As well as meeting inspirational people, including blind youth group leader Dave Kelly, the crew was attacked, their car windows were smashed and homes were set on fire.
For Banks, the week was a wake-up call. He has agreed to support one of the charities, Daisy UK, for a further two to three years with an extra £50,000 and has been spurred on to continue charity work closer to home. Since the show, he has been inundated by not-for-profit organisations hoping for his help and is slowly working through his responses.
Slowly, because his business takes up so much of his time. Banks, who is also working towards a qualification to train helicopter pilots, sees a major opportunity in this economic climate. “The market is prime for newbuilds — land prices are cheaper than they have been for years and development costs are cheaper,” he says.
Yet, as for many businesses, funding has been a problem for Balhousie in the credit crunch. While he has always banked with Royal Bank of Scotland, and recently took on an RBS man, Graham Ogilvie, as commercial director, it has been unable to find funding for him.
“We’ve told them that we can’t operate with them,” he adds. “We can’t be held up because of their problems.”
Banks is having to look elsewhere and a year ago appointed Deloitte to advise him on his options.
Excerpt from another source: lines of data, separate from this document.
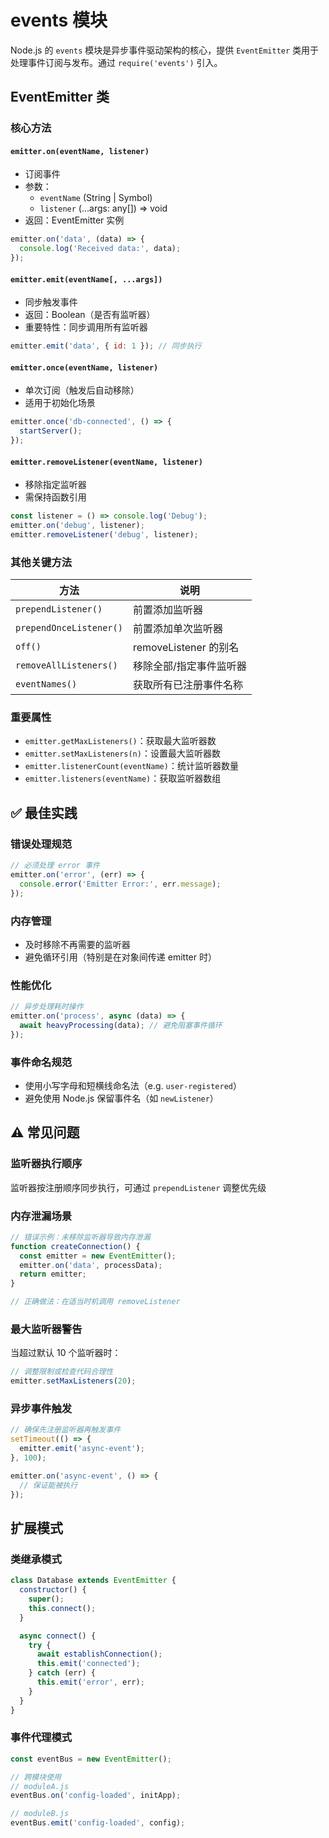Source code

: # events 模块

Node.js 的 `events` 模块是异步事件驱动架构的核心，提供 `EventEmitter` 类用于处理事件订阅与发布。通过 `require('events')` 引入。

## EventEmitter 类

### 核心方法

#### `emitter.on(eventName, listener)`
- 订阅事件
- 参数：
  - `eventName` (String | Symbol)
  - `listener` (...args: any[]) => void
- 返回：EventEmitter 实例

```js
emitter.on('data', (data) => {
  console.log('Received data:', data);
});
```

#### `emitter.emit(eventName[, ...args])`
- 同步触发事件
- 返回：Boolean（是否有监听器）
- 重要特性：同步调用所有监听器

```js
emitter.emit('data', { id: 1 }); // 同步执行
```

#### `emitter.once(eventName, listener)`
- 单次订阅（触发后自动移除）
- 适用于初始化场景

```js
emitter.once('db-connected', () => {
  startServer();
});
```

#### `emitter.removeListener(eventName, listener)`
- 移除指定监听器
- 需保持函数引用

```js
const listener = () => console.log('Debug');
emitter.on('debug', listener);
emitter.removeListener('debug', listener);
```

### 其他关键方法
| 方法                    | 说明                    |
| ----------------------- | ----------------------- |
| `prependListener()`     | 前置添加监听器          |
| `prependOnceListener()` | 前置添加单次监听器      |
| `off()`                 | removeListener 的别名   |
| `removeAllListeners()`  | 移除全部/指定事件监听器 |
| `eventNames()`          | 获取所有已注册事件名称  |

### 重要属性
- `emitter.getMaxListeners()`：获取最大监听器数
- `emitter.setMaxListeners(n)`：设置最大监听器数
- `emitter.listenerCount(eventName)`：统计监听器数量
- `emitter.listeners(eventName)`：获取监听器数组

## ✅ 最佳实践

### 错误处理规范
```js
// 必须处理 error 事件
emitter.on('error', (err) => {
  console.error('Emitter Error:', err.message);
});
```

### 内存管理
- 及时移除不再需要的监听器
- 避免循环引用（特别是在对象间传递 emitter 时）

### 性能优化
```js
// 异步处理耗时操作
emitter.on('process', async (data) => {
  await heavyProcessing(data); // 避免阻塞事件循环
});
```

### 事件命名规范
- 使用小写字母和短横线命名法（e.g. `user-registered`）
- 避免使用 Node.js 保留事件名（如 `newListener`）

## ⚠️ 常见问题

### 监听器执行顺序
监听器按注册顺序同步执行，可通过 `prependListener` 调整优先级

### 内存泄漏场景
```js
// 错误示例：未移除监听器导致内存泄漏
function createConnection() {
  const emitter = new EventEmitter();
  emitter.on('data', processData);
  return emitter;
}

// 正确做法：在适当时机调用 removeListener
```

### 最大监听器警告
当超过默认 10 个监听器时：
```js
// 调整限制或检查代码合理性
emitter.setMaxListeners(20);
```

### 异步事件触发
```js
// 确保先注册监听器再触发事件
setTimeout(() => {
  emitter.emit('async-event');
}, 100);

emitter.on('async-event', () => {
  // 保证能被执行
});
```

## 扩展模式

### 类继承模式
```js
class Database extends EventEmitter {
  constructor() {
    super();
    this.connect();
  }

  async connect() {
    try {
      await establishConnection();
      this.emit('connected');
    } catch (err) {
      this.emit('error', err);
    }
  }
}
```

### 事件代理模式
```js
const eventBus = new EventEmitter();

// 跨模块使用
// moduleA.js
eventBus.on('config-loaded', initApp);

// moduleB.js
eventBus.emit('config-loaded', config);
```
While he hopes to avoid private-equity involvement — he prefers to keep his business to himself — he has agreed a series of joint ventures with care-home developers, plus a limited number of sale and leaseback options on some of his planned new properties.
However, he is reticent about leaseback agreements, the model favoured by peers such as Southern Cross and Four Seasons. “When I looked at how the industry has traditionally been financed, I realised it was all a house of cards,” he says. While he has made such agreements, he has ensured he keeps a right-to-buy clause — and wants to buy back as many of his properties as possible. He is also squirrelling away a war chest for acquisitions, but admits that if a deal came up, private-equity financing might be the only option. He admits: “Acquisitions will be made — I can’t resist it.”
Banks has also appointed Marco Truffelli, the former head of VisitScotland.com, as chief operating officer. “We try to do things like come up with the best meals, the most nutritional we can, and Marco in the hotel industry is well aware of how to source that kind of thing,” he says. “It was a very positive appointment and really puts down the marker in terms of the quality of where I want to bring the homes up to.”
Banks runs two specialist care units for people with problems such as learning difficulties and mental health issues, and he has commissioned Dundee University to research where the gaps lie in that particular market.
He has also launched a training school — initially for his own staff — which is to be rolled out as a residential paid-for facility on Tayside for smaller care-home operators.
In keeping with the “share the wealth” spirit of The Secret Millionaire, Banks bought a lottery ticket for each of his 700 staff before the show was aired, saying he wanted one to become a millionaire. So far, the tickets have yielded only a few £10 wins, but he is undaunted. “If someone had won a few grand, how good would that have been?” he says.